Isn’t it beautiful!? I exchanged a bit of currency in downtown Milwaukee before I left, and I was lucky to get some of every bill! (My amazing grandmother also gave me some of her extra change!)
A bit about the Euro: they are different sizes depending on the bills in order to cater to the blind and people with visual impairments. This way it can help them distinguish the different bills based on their size/measurements/be more independent when handling cash, even if they cannot see them. (Isn’t that awesome!?) The Euro has paper bills for 5€, 10€, 20€, 50€, and 100€. They also have 2€ and 1€ coins (equivalent to $1 and $2 bills, except these are actually used all the time (in contrast to American culture where many to most people do not carry cash, much less coins). The other Euro coins include 50, 20, 10, 5, 2, and 1 cent pieces.

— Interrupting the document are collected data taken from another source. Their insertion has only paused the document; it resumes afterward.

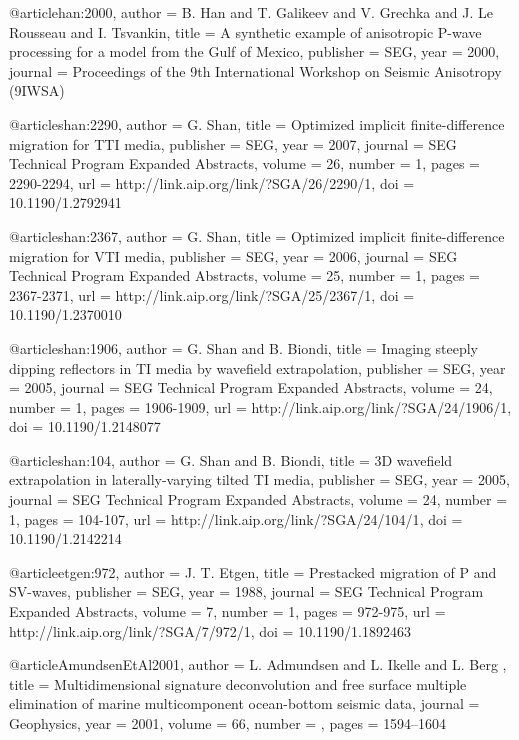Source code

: {@article{han:2000,
  author =	 {B. Han and T. Galikeev and V. Grechka
                  and J. Le Rousseau and I. Tsvankin},
  title =	 {A synthetic example of anisotropic {P}-wave
                  processing for a model from the {G}ulf of {M}exico},
  publisher =	 {SEG},
  year =	 2000,
  journal =	 {Proceedings of the 9th International Workshop on
                  Seismic Anisotropy (9IWSA)}
}

@article{shan:2290,
  author =	 {G. Shan},
  title =	 {Optimized implicit finite-difference migration for
                  {TTI} media},
  publisher =	 {SEG},
  year =	 2007,
  journal =	 {SEG Technical Program Expanded Abstracts},
  volume =	 26,
  number =	 1,
  pages =	 {2290-2294},
  url =		 {http://link.aip.org/link/?SGA/26/2290/1},
  doi =		 {10.1190/1.2792941}
}

@article{shan:2367,
  author =	 {G. Shan},
  title =	 {Optimized implicit finite-difference migration for
                  {VTI} media},
  publisher =	 {SEG},
  year =	 2006,
  journal =	 {SEG Technical Program Expanded Abstracts},
  volume =	 25,
  number =	 1,
  pages =	 {2367-2371},
  url =		 {http://link.aip.org/link/?SGA/25/2367/1},
  doi =		 {10.1190/1.2370010}
}

@article{shan:1906,
  author =	 {G. Shan and B. Biondi},
  title =	 {Imaging steeply dipping reflectors in {TI} media by
                  wavefield extrapolation},
  publisher =	 {SEG},
  year =	 2005,
  journal =	 {SEG Technical Program Expanded Abstracts},
  volume =	 24,
  number =	 1,
  pages =	 {1906-1909},
  url =		 {http://link.aip.org/link/?SGA/24/1906/1},
  doi =		 {10.1190/1.2148077}
}

@article{shan:104,
  author =	 {G. Shan and B. Biondi},
  title =	 {{3D} wavefield extrapolation in laterally-varying
                  tilted {TI} media},
  publisher =	 {SEG},
  year =	 2005,
  journal =	 {SEG Technical Program Expanded Abstracts},
  volume =	 24,
  number =	 1,
  pages =	 {104-107},
  url =		 {http://link.aip.org/link/?SGA/24/104/1},
  doi =		 {10.1190/1.2142214}
}

@article{etgen:972,
  author =	 {J. T. Etgen},
  title =	 {Prestacked migration of {P} and {S}{V}-waves},
  publisher =	 {SEG},
  year =	 1988,
  journal =	 {SEG Technical Program Expanded Abstracts},
  volume =	 7,
  number =	 1,
  pages =	 {972-975},
  url =		 {http://link.aip.org/link/?SGA/7/972/1},
  doi =		 {10.1190/1.1892463}
}

@article{AmundsenEtAl2001,
author = {L. Admundsen and L. Ikelle and L. Berg },
title = {Multidimensional signature deconvolution and free surface multiple elimination of marine multicomponent ocean-bottom seismic data},
journal = {Geophysics},
year = {2001},
volume = {66},
number = {},
pages = {1594--1604}
}

}
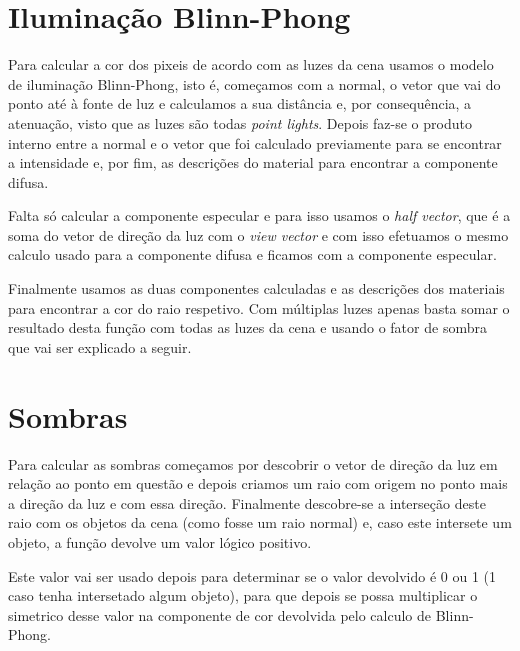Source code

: \documentclass{article}
\begin{document}
    \section*{Iluminação Blinn-Phong}
        \par
        Para calcular a cor dos pixeis de acordo com as luzes da cena usamos o modelo de iluminação Blinn-Phong, isto é, começamos com a normal, 
        o vetor que vai do ponto até à fonte de luz e calculamos a sua distância e, por consequência, a atenuação, visto que as luzes são todas 
        \textit{point lights}. Depois faz-se o produto interno entre a normal e o vetor que foi calculado previamente para se encontrar a intensidade e, por fim, 
        as descrições do material para encontrar a componente difusa.
        \par
        Falta só calcular a componente especular e para isso usamos o \textit{half vector}, que é a soma do vetor de direção da luz com o \textit{view vector} e
        com isso efetuamos o mesmo calculo usado para a componente difusa e ficamos com a componente especular.
        \par
        Finalmente usamos as duas componentes calculadas e as descrições dos materiais para encontrar a cor do raio respetivo. Com múltiplas luzes apenas basta somar o resultado 
        desta função com todas as luzes da cena e usando o fator de sombra que vai ser explicado a seguir.
    \section*{Sombras}
        \par
        Para calcular as sombras começamos por descobrir o vetor de direção da luz em relação ao ponto em questão e
        depois criamos um raio com origem no ponto mais a direção da luz e com essa direção. Finalmente descobre-se a interseção deste raio com os objetos da cena (como 
        fosse um raio normal) e, caso este intersete um objeto, a função devolve um valor lógico positivo.
        \par
        Este valor vai ser usado depois para determinar se o valor devolvido é 0 ou 1 (1 caso tenha intersetado algum objeto), para que depois se possa 
        multiplicar o simetrico desse valor na componente de cor devolvida pelo calculo de Blinn-Phong.
\end{document}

The euro is the official currency of the eurozone, used by of 17 of the 28 countries of the European Union: Austria, Belgium, Cyprus, Estonia, Finland, France, Germany, Greece, Ireland, Italy, Luxembourg, Malta, the Netherlands, Portugal, Slovakia, Slovenia, and Spain. It’s also the second most traded currency in the world after the United States dollar.
The euro was first circulated in January 2002, and has been used ever since. Though in the beginning its value decreased, today it is worth more than the US dollar, meaning I lose money every time I exchange or pull out cash from the ATM. (For example, I recently exchanged $697.93 for 500€.)